Personalized medicine is to deliver the right drug to the right patient in the right dose. Pharmacogenomics (PGx) is to identify genetic variants that may affect drug efficacy and toxicity. The availability of a comprehensive and accurate PGx-specific drug–gene relationship knowledge base is important for personalized medicine. However, building a large-scale PGx-specific drug–gene knowledge base is a difficult task. In this study, we developed a bootstrapping, semi-supervised learning approach to iteratively extract and rank drug–gene pairs according to their relevance to drug pharmacogenomics.
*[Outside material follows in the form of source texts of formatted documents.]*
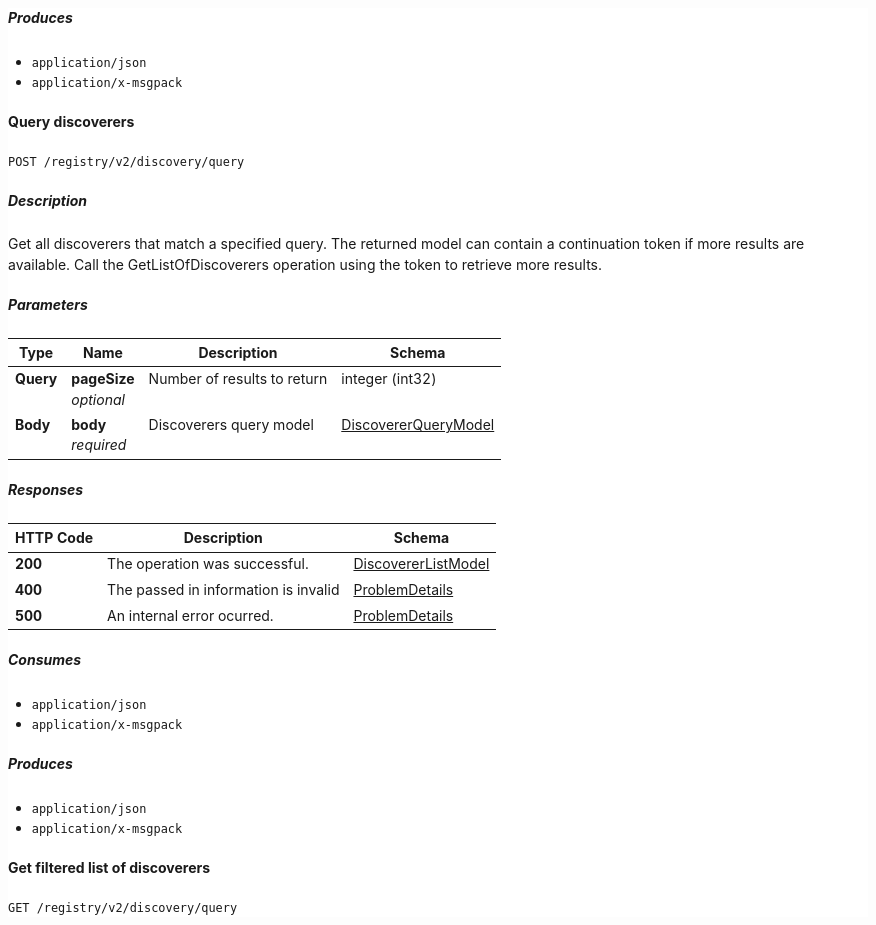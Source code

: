 
##### Produces

* `application/json`
* `application/x-msgpack`


<a name="querydiscoverers"></a>
#### Query discoverers
```
POST /registry/v2/discovery/query
```


##### Description
Get all discoverers that match a specified query. The returned model can contain a continuation token if more results are available. Call the GetListOfDiscoverers operation using the token to retrieve more results.


##### Parameters

|Type|Name|Description|Schema|
|---|---|---|---|
|**Query**|**pageSize**  <br>*optional*|Number of results to return|integer (int32)|
|**Body**|**body**  <br>*required*|Discoverers query model|[DiscovererQueryModel](definitions.md#discovererquerymodel)|


##### Responses

|HTTP Code|Description|Schema|
|---|---|---|
|**200**|The operation was successful.|[DiscovererListModel](definitions.md#discovererlistmodel)|
|**400**|The passed in information is invalid|[ProblemDetails](definitions.md#problemdetails)|
|**500**|An internal error ocurred.|[ProblemDetails](definitions.md#problemdetails)|


##### Consumes

* `application/json`
* `application/x-msgpack`


##### Produces

* `application/json`
* `application/x-msgpack`


<a name="getfilteredlistofdiscoverers"></a>
#### Get filtered list of discoverers
```
GET /registry/v2/discovery/query
```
Starting with a single PGx-specific seed pair and 20 million MEDLINE abstracts, the extraction algorithm achieved a precision of 0.219, recall of 0.368 and F1 of 0.274 after two iterations, a significant improvement over the results of using non-PGx-specific seeds (precision: 0.011, recall: 0.018, and F1: 0.014) or co-occurrence (precision: 0.015, recall: 1.000, and F1: 0.030). After the extraction step, the ranking algorithm further improved the precision from 0.219 to 0.561 for top ranked pairs. By comparing to a dictionary-based approach with PGx-specific gene lexicon as input, we showed that the bootstrapping approach has better performance in terms of both precision and F1 (precision: 0.251 vs. 0.152, recall: 0.396 vs. 0.856 and F1: 0.292 vs. 0.254). By integrative analysis using a large drug adverse event database, we have shown that the extracted drug–gene pairs strongly correlate with drug adverse events. In conclusion, we developed a novel semi-supervised bootstrapping approach for effective PGx-specific drug–gene pair extraction from large number of MEDLINE articles with minimal human input.